Because we have already made God male in our minds. Masculine titles like “Lord” and “King” for God speak repeatedly that God is gendered. So we have the “Man Upstairs” with no female equivalent. Every one knows God is a “He”–the Bible said so, didn’t it, many times!

Back to the Bible

Let’s take a minute to think about exegesis and hermeneutics. In other words, how do we read the Bible well? In this month’s issue of Bible Study Magazine, several authors tackle 7 stumbling blocks to reading the Bible responsibly. One is “neglecting the cultural divide.” In the Middle East in Bible times (and now), men and women typically stood miles apart as far as social standing. So to assign God the least honorable gender would have been disrespectful, unthinkable perhaps.

But if we go back to the fact that God is Spirit, as Jesus told the Samaritan woman in John 4, and not a human male, we can see through this cultural value. Patriarchal cultures, even those from which the Bible came, are not God’s doing, but rather God working with us within humanity’s skewed and broken ways of thinking about each other.

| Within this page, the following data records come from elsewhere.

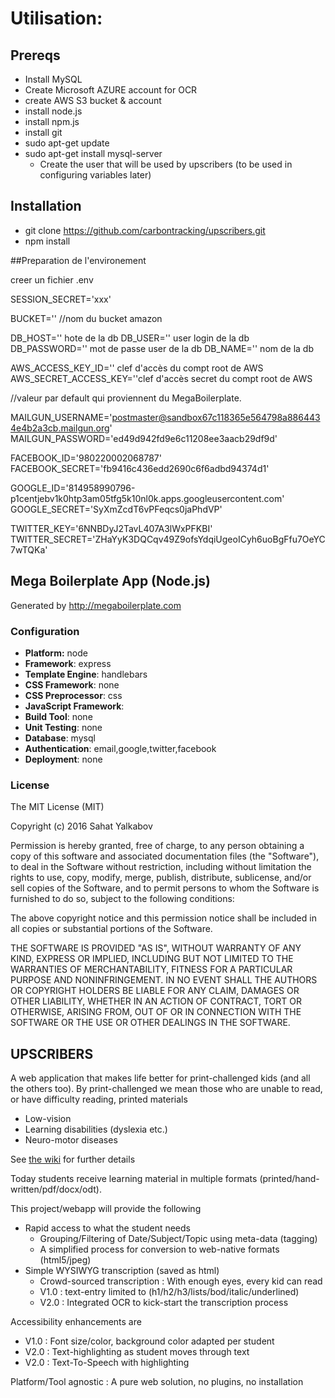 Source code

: # Utilisation:

## Prereqs
- Install MySQL
- Create Microsoft AZURE account for OCR
- create AWS S3 bucket & account
- install node.js
- install npm.js
- install git
- sudo apt-get update
- sudo apt-get install mysql-server
  - Create the user that will be used by upscribers (to be used in configuring variables later)
## Installation
- git clone https://github.com/carbontracking/upscribers.git
- npm install

##Preparation de l'environement

creer un fichier .env

SESSION_SECRET='xxx'

BUCKET='' //nom du bucket amazon

DB_HOST='' hote de la db
DB_USER='' user login de la db
DB_PASSWORD='' mot de passe user de la db
DB_NAME='' nom de la db

AWS_ACCESS_KEY_ID='' clef d'accès du compt root de AWS
AWS_SECRET_ACCESS_KEY=''clef d'accès secret du compt root de AWS

//valeur par default qui proviennent du MegaBoilerplate.

MAILGUN_USERNAME='postmaster@sandbox67c118365e564798a8864434e4b2a3cb.mailgun.org'
MAILGUN_PASSWORD='ed49d942fd9e6c11208ee3aacb29df9d'

FACEBOOK_ID='980220002068787'
FACEBOOK_SECRET='fb9416c436edd2690c6f6adbd94374d1'

GOOGLE_ID='814958990796-p1centjebv1k0htp3am05tfg5k10nl0k.apps.googleusercontent.com'
GOOGLE_SECRET='SyXmZcdT6vPFeqcs0jaPhdVP'

TWITTER_KEY='6NNBDyJ2TavL407A3lWxPFKBI'
TWITTER_SECRET='ZHaYyK3DQCqv49Z9ofsYdqiUgeoICyh6uoBgFfu7OeYC7wTQKa'


## Mega Boilerplate App (Node.js)

Generated by http://megaboilerplate.com

### Configuration
- **Platform:** node
- **Framework**: express
- **Template Engine**: handlebars
- **CSS Framework**: none
- **CSS Preprocessor**: css
- **JavaScript Framework**: 
- **Build Tool**: none
- **Unit Testing**: none
- **Database**: mysql
- **Authentication**: email,google,twitter,facebook
- **Deployment**: none

### License
The MIT License (MIT)

Copyright (c) 2016 Sahat Yalkabov

Permission is hereby granted, free of charge, to any person obtaining a copy of this software and associated documentation files (the "Software"), to deal in the Software without restriction, including without limitation the rights to use, copy, modify, merge, publish, distribute, sublicense, and/or sell copies of the Software, and to permit persons to whom the Software is furnished to do so, subject to the following conditions:

The above copyright notice and this permission notice shall be included in all copies or substantial portions of the Software.

THE SOFTWARE IS PROVIDED "AS IS", WITHOUT WARRANTY OF ANY KIND, EXPRESS OR IMPLIED, INCLUDING BUT NOT LIMITED TO THE WARRANTIES OF MERCHANTABILITY, FITNESS FOR A PARTICULAR PURPOSE AND NONINFRINGEMENT. IN NO EVENT SHALL THE AUTHORS OR COPYRIGHT HOLDERS BE LIABLE FOR ANY CLAIM, DAMAGES OR OTHER LIABILITY, WHETHER IN AN ACTION OF CONTRACT, TORT OR OTHERWISE, ARISING FROM, OUT OF OR IN CONNECTION WITH THE SOFTWARE OR THE USE OR OTHER DEALINGS IN THE SOFTWARE.


## UPSCRIBERS

A web application that makes life better for print-challenged kids (and all the others too). 
By print-challenged we mean those who are unable to read, or have difficulty reading, printed materials
* Low-vision
* Learning disabilities (dyslexia etc.)
* Neuro-motor diseases

See [the wiki](https://github.com/carbontracking/upscribers/wiki) for further details


Today students receive learning material in  multiple formats (printed/hand-written/pdf/docx/odt).

This project/webapp will provide the following
* Rapid access to what the student needs
  * Grouping/Filtering of Date/Subject/Topic using meta-data (tagging)
  * A simplified process for conversion to web-native formats (html5/jpeg)
* Simple WYSIWYG transcription (saved as html)
  * Crowd-sourced transcription :  With enough eyes, every kid can read
  * V1.0 : text-entry limited to (h1/h2/h3/lists/bod/italic/underlined) 
  * V2.0 : Integrated OCR to kick-start the transcription process

Accessibility enhancements are
* V1.0 : Font size/color, background color adapted per student
* V2.0 : Text-highlighting as student moves through text
* V2.0 : Text-To-Speech with highlighting

Platform/Tool agnostic : A pure web solution, no plugins, no installation
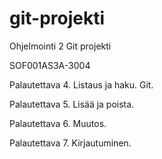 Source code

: # git-projekti
Ohjelmointi 2 Git projekti

SOF001AS3A-3004

Palautettava 4. Listaus ja haku. Git.

Palautettava 5. Lisää ja poista.

Palautettava 6. Muutos.

Palautettava 7. Kirjautuminen.
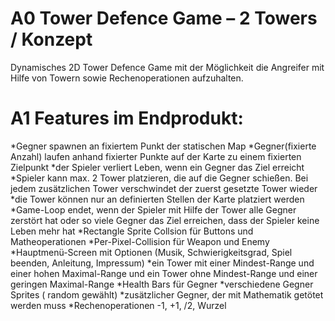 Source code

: # A0 Tower Defence Game – 2 Towers / Konzept
Dynamisches 2D Tower Defence Game mit der Möglichkeit die Angreifer mit Hilfe von Towern sowie Rechenoperationen aufzuhalten.

# A1 Features im Endprodukt:
*Gegner spawnen an fixiertem Punkt der statischen Map
*Gegner(fixierte Anzahl) laufen anhand fixierter Punkte auf der Karte zu einem fixierten Zielpunkt
*der Spieler verliert Leben, wenn ein Gegner das Ziel erreicht
*Spieler kann max. 2 Tower platzieren, die auf die Gegner schießen. Bei jedem zusätzlichen Tower verschwindet der zuerst gesetzte Tower wieder
*die Tower können nur an definierten Stellen der Karte platziert werden
*Game-Loop endet, wenn der Spieler mit Hilfe der Tower alle Gegner zerstört hat oder so viele Gegner das Ziel erreichen, dass der Spieler keine Leben mehr hat
*Rectangle Sprite Collsion für Buttons und Matheoperationen
*Per-Pixel-Collision für Weapon und Enemy
*Hauptmenü-Screen mit Optionen (Musik, Schwierigkeitsgrad, Spiel beenden, Anleitung, Impressum)
*ein Tower mit einer Mindest-Range und einer hohen Maximal-Range und ein Tower ohne Mindest-Range und einer geringen Maximal-Range
*Health Bars für Gegner
*verschiedene Gegner Sprites ( random gewählt)
*zusätzlicher Gegner, der mit Mathematik getötet werden muss
*Rechenoperationen -1, +1, /2, Wurzel
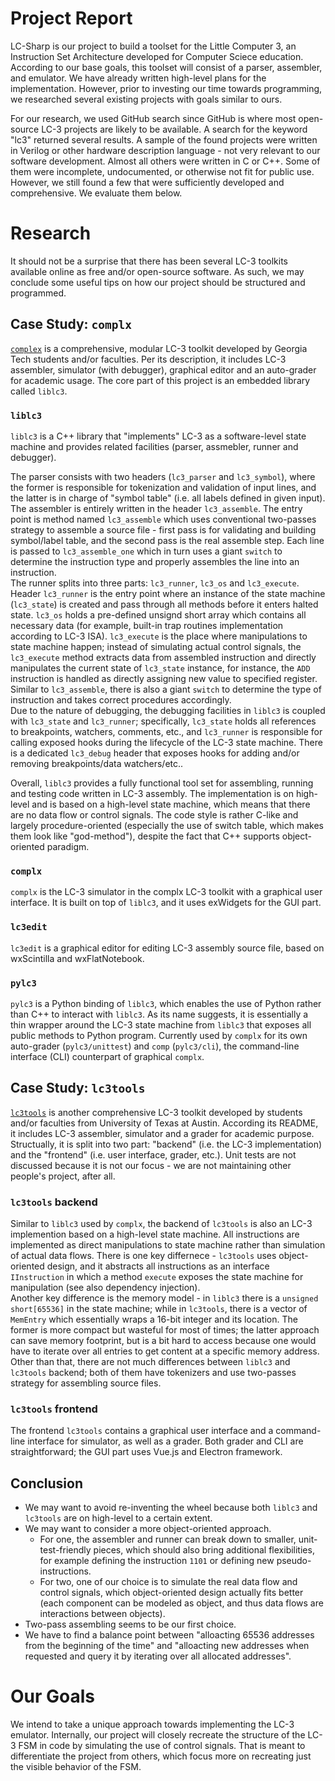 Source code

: # Project Report
LC-Sharp is our project to build a toolset for the Little Computer 3, an Instruction Set Architecture developed for Computer Sciece education. According to our base goals, this toolset will consist of a parser, assembler, and emulator. We have already written high-level plans for the implementation. However, prior to investing our time towards programming, we researched several existing projects with goals similar to ours.

For our research, we used GitHub search since GitHub is where most open-source LC-3 projects are likely to be available. A search for the keyword "lc3" returned several results. A sample of the found projects were written in Verilog or other hardware description language - not very relevant to our software development. Almost all others were written in C or C++. Some of them were incomplete, undocumented, or otherwise not fit for public use. However, we still found a few that were sufficiently developed and comprehensive. We evaluate them below.

# Research

It should not be a surprise that there has been several LC-3 toolkits available online as free and/or open-source software. As such, we may conclude some useful tips on how our project should be structured and programmed.

## Case Study: `complx`

[`complex`](https://github.com/TricksterGuy/complx) is a comprehensive, modular LC-3 toolkit developed by Georgia Tech students and/or faculties. Per its description, it includes LC-3 assembler, simulator (with debugger), graphical editor and an auto-grader for academic usage. The core part of this project is an embedded library called `liblc3`.

### `liblc3`

`liblc3` is a C++ library that "implements" LC-3 as a software-level state machine and provides related facilities (parser, assmebler, runner and debugger). 
 
The parser consists with two headers (`lc3_parser` and `lc3_symbol`), where the former is responsible for tokenization and validation of input lines, and the latter is in charge of "symbol table" (i.e. all labels defined in given input).  
The assembler is entirely written in the header `lc3_assemble`. The entry point is method named `lc3_assemble` which uses conventional two-passes strategy to assemble a source file - first pass is for validating and building symbol/label table, and the second pass is the real assemble step. Each line is passed to `lc3_assemble_one` which in turn uses a giant `switch` to determine the instruction type and properly assembles the line into an instruction.   
The runner splits into three parts: `lc3_runner`, `lc3_os` and `lc3_execute`. Header `lc3_runner` is the entry point where an instance of the state machine (`lc3_state`) is created and pass through all methods before it enters halted state. `lc3_os` holds a pre-defined unsignd short array which contains all necessary data (for example, built-in trap routines implementation according to LC-3 ISA). `lc3_execute` is the place where manipulations to state machine happen; instead of simulating actual control signals, the `lc3_execute` method extracts data from assembled instruction and directly manipulates the current state of `lc3_state` instance, for instance, the `ADD` instruction is handled as directly assigning new value to specified register. Similar to `lc3_assemble`, there is also a giant `switch` to determine the type of instruction and takes correct procedures accordingly.   
Due to the nature of debugging, the debugging facilities in `liblc3` is coupled with `lc3_state` and `lc3_runner`; specifically, `lc3_state` holds all references to breakpoints, watchers, comments, etc., and `lc3_runner` is responsible for calling exposed hooks during the lifecycle of the LC-3 state machine. There is a dedicated `lc3_debug` header that exposes hooks for adding and/or removing breakpoints/data watchers/etc..

Overall, `liblc3` provides a fully functional tool set for assembling, running and testing code written in LC-3 assembly. The implementation is on high-level and is based on a high-level state machine, which means that there are no data flow or control signals. The code style is rather C-like and largely procedure-oriented (especially the use of switch table, which makes them look like "god-method"), despite the fact that C++ supports object-oriented paradigm. 

### `complx`

`complx` is the LC-3 simulator in the complx LC-3 toolkit with a graphical user interface. It is built on top of `liblc3`, and it uses exWidgets for the GUI part.

### `lc3edit`

`lc3edit` is a graphical editor for editing LC-3 assembly source file, based on wxScintilla and wxFlatNotebook.

### `pylc3`

`pylc3` is a Python binding of `liblc3`, which enables the use of Python rather than C++ to interact with `liblc3`. As its name suggests, it is essentially a thin wrapper around the LC-3 state machine from `liblc3` that exposes all public methods to Python program. 
Currently used by `complx` for its own auto-grader (`pylc3/unittest`) and `comp` (`pylc3/cli`), the command-line interface (CLI) counterpart of graphical `complx`.

## Case Study: `lc3tools`

[`lc3tools`](https://github.com/chiragsakhuja/lc3tools) is another comprehensive LC-3 toolkit developed by students and/or faculties from University of Texas at Austin. According its README, it includes LC-3 assembler, simulator and a grader for academic purpose. Structually, it is split into two part: "backend" (i.e. the LC-3 implementation) and the "frontend" (i.e. user interface, grader, etc.). Unit tests are not discussed because it is not our focus - we are not maintaining other people's project, after all.

### `lc3tools` backend

Similar to `liblc3` used by `complx`, the backend of `lc3tools` is also an LC-3 implemention based on a high-level state machine. All instructions are implemented as direct manipulations to state machine rather than simulation of actual data flows. There is one key differnece - `lc3tools` uses object-oriented design, and it abstracts all instructions as an interface `IInstruction` in which a method `execute` exposes the state machine for manipulation (see also dependency injection).  
Another key difference is the memory model - in `liblc3` there is a `unsigned short[65536]` in the state machine; while in `lc3tools`, there is a vector of `MemEntry` which essentially wraps a 16-bit integer and its location. The former is more compact but wasteful for most of times; the latter approach can save memory footprint, but is a bit hard to access because one would have to iterate over all entries to get content at a specific memory address.  
Other than that, there are not much differences between `liblc3` and `lc3tools` backend; both of them have tokenizers and use two-passes strategy for assembling source files.  

### `lc3tools` frontend

The frontend `lc3tools` contains a graphical user interface and a command-line interface for simulator, as well as a grader. Both grader and CLI are straightforward; the GUI part uses Vue.js and Electron framework.

## Conclusion

 - We may want to avoid re-inventing the wheel because both `liblc3` and `lc3tools` are on high-level to a certain extent.
 - We may want to consider a more object-oriented approach.
   - For one, the assembler and runner can break down to smaller, unit-test-friendly pieces, which should also bring additional flexibilities, for example defining the instruction `1101` or defining new pseudo-instructions.
   - For two, one of our choice is to simulate the real data flow and control signals, which object-oriented design actually fits better (each component can be modeled as object, and thus data flows are interactions between objects).
 - Two-pass assembling seems to be our first choice.
 - We have to find a balance point between "alloacting 65536 addresses from the beginning of the time" and "alloacting new addresses when requested and query it by iterating over all allocated addresses".

# Our Goals
We intend to take a unique approach towards implementing the LC-3 emulator. Internally, our project will closely recreate the structure of the LC-3 FSM in code by simulating the use of control signals. That is meant to differentiate the project from others, which focus more on recreating just the visible behavior of the FSM.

Jesus came in part to un-do those cultural beliefs. He changed the honor/shame cultural dichotomy, where men received public honor and women and children were shrouded in private spheres of shame. He said if you want to be great, become a servant (Matt. 20:26-28). If you want respect, take the most humble seat at the table (Luke 14:7-14). If you want to be spiritual, take your cues from a child (Matt. 18).

That’s why Jesus’ reign is sometimes called “the upside-down kingdom.” Jesus does not have a hierarchy of valuable people, starting with men. His interactions with women revealed this radically, from affirming Mary as a disciple who could sit at Jesus’ feet (Luke 10:38-42), to advocating for the prostitute who anointed him at Simon’s house (see my post on her here).

She Bugs Us

Calling God “She” is uncomfortable, even if we finally understand that it doesn’t turn God into a Goddess. But the awkwardness is a part of the inner deconstruction we have to do. We have built up false images in our mind of the lesser worth of women, and the greater worth of men, and which gender can represent God.

As those false gods get smashed, we are going to feel bereft for a while. Those gender ideas are so familiar! And we all know, deep down, that mothers aren’t powerful like God. Right? (As we blame her for all our problems).

Time to think again, this time endowing women and mothers with all the power and respect they deserve as image bearers (Gen. 1:27). This is not a Goddess religion. This is justice.